Collected data entries:
------------------------------------------------
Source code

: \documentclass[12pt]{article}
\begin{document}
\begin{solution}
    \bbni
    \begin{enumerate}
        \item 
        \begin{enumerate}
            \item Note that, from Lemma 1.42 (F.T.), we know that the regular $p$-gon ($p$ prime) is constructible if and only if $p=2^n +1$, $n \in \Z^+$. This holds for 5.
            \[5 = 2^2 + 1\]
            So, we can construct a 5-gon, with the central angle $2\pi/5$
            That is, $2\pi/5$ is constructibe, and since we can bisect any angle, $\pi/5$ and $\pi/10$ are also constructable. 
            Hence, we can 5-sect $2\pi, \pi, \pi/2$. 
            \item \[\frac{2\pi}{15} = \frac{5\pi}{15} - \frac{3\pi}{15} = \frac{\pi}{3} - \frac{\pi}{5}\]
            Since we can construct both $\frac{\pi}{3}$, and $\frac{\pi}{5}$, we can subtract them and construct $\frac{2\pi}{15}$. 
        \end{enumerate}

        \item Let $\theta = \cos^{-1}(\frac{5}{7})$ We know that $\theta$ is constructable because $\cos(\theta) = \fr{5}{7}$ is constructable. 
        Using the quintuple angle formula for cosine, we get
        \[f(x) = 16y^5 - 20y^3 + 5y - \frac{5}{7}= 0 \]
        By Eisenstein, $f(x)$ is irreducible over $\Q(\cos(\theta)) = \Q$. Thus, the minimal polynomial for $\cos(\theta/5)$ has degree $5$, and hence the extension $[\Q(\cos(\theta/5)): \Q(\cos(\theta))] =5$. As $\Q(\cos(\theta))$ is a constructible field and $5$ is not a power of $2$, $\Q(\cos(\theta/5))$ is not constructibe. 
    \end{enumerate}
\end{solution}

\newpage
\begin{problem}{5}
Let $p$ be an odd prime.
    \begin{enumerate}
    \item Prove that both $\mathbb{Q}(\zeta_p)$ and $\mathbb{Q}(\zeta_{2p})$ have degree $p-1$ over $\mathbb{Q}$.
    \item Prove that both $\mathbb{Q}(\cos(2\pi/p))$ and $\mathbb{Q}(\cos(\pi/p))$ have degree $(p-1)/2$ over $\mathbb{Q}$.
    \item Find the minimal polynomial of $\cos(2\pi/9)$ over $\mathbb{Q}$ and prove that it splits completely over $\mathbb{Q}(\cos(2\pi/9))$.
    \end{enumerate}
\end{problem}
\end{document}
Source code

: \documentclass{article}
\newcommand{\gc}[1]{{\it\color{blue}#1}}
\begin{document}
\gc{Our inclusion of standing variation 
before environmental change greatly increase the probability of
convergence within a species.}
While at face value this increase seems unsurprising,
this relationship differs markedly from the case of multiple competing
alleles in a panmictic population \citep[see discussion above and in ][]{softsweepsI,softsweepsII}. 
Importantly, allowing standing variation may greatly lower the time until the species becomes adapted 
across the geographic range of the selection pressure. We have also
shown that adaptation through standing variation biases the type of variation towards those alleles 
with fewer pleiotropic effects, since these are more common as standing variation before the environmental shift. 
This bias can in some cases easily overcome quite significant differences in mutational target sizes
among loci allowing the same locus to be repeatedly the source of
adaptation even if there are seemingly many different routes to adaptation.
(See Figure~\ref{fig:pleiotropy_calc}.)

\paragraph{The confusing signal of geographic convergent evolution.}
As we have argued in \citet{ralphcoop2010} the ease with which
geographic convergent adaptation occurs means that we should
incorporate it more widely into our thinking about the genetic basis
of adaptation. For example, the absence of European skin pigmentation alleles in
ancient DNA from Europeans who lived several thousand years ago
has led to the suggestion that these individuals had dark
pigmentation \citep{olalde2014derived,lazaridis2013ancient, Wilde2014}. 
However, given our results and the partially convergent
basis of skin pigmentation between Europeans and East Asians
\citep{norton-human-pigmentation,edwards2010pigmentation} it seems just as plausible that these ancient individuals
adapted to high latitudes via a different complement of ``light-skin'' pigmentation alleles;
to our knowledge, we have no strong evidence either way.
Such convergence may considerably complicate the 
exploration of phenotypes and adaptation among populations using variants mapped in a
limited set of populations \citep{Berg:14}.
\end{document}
------------------------------------------------
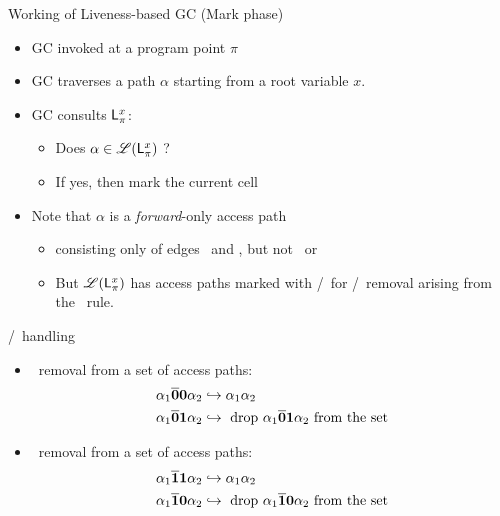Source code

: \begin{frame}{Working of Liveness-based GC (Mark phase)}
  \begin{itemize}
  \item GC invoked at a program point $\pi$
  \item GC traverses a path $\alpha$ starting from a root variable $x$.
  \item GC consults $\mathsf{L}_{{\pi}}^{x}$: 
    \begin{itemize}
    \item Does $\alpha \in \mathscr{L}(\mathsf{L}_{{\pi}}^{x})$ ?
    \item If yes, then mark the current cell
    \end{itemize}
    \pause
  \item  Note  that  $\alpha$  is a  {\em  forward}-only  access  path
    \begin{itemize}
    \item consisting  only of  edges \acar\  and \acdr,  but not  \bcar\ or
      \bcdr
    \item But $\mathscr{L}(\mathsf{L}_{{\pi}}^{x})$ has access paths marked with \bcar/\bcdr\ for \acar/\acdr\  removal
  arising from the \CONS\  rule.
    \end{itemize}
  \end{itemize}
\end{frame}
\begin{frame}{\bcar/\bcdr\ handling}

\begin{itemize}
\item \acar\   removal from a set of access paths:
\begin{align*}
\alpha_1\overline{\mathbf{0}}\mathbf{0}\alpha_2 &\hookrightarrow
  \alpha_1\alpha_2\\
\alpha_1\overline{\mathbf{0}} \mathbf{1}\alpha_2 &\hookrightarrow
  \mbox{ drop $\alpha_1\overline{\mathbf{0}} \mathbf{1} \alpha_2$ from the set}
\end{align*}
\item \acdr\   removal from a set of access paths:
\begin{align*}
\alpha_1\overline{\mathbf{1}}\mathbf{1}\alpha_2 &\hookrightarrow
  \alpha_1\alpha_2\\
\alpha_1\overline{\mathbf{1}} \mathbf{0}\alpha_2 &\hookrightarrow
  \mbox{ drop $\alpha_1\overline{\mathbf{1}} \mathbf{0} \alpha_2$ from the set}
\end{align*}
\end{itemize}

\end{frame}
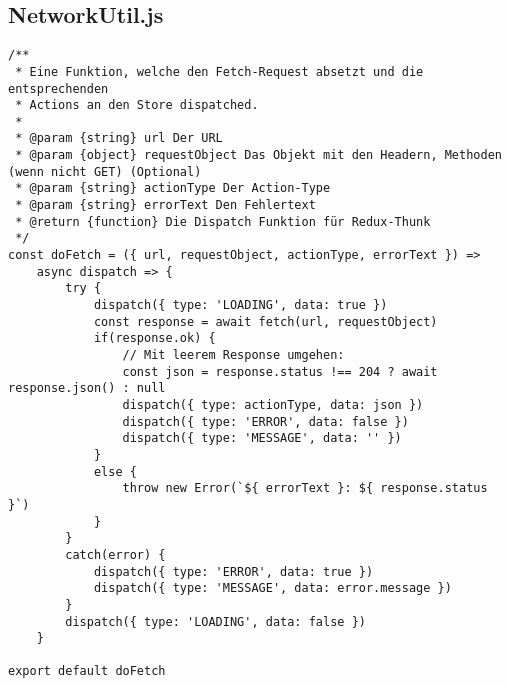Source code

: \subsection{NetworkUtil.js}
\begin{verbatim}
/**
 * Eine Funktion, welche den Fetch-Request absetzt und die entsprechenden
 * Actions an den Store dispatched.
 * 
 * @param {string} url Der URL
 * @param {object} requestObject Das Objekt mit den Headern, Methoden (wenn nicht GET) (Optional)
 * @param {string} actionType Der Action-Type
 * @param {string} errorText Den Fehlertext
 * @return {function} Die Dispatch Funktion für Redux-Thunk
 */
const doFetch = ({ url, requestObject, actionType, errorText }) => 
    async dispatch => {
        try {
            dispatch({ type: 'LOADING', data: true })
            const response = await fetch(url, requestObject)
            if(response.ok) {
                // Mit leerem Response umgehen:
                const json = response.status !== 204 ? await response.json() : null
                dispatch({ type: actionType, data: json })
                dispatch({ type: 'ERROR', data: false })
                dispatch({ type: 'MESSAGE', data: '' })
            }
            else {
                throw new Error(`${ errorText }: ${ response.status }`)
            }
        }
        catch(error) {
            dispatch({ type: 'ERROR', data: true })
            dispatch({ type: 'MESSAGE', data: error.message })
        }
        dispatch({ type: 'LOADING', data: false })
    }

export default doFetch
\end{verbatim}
------------------------------------------------
Instructions for the task
Across the entries above, find each line with the word "minimal" and please copy it out.

Response to this exercise
        By Eisenstein, $f(x)$ is irreducible over $\Q(\cos(\theta)) = \Q$. Thus, the minimal polynomial for $\cos(\theta/5)$ has degree $5$, and hence the extension $[\Q(\cos(\theta/5)): \Q(\cos(\theta))] =5$. As $\Q(\cos(\theta))$ is a constructible field and $5$ is not a power of $2$, $\Q(\cos(\theta/5))$ is not constructibe. 
    \item Find the minimal polynomial of $\cos(2\pi/9)$ over $\mathbb{Q}$ and prove that it splits completely over $\mathbb{Q}(\cos(2\pi/9))$.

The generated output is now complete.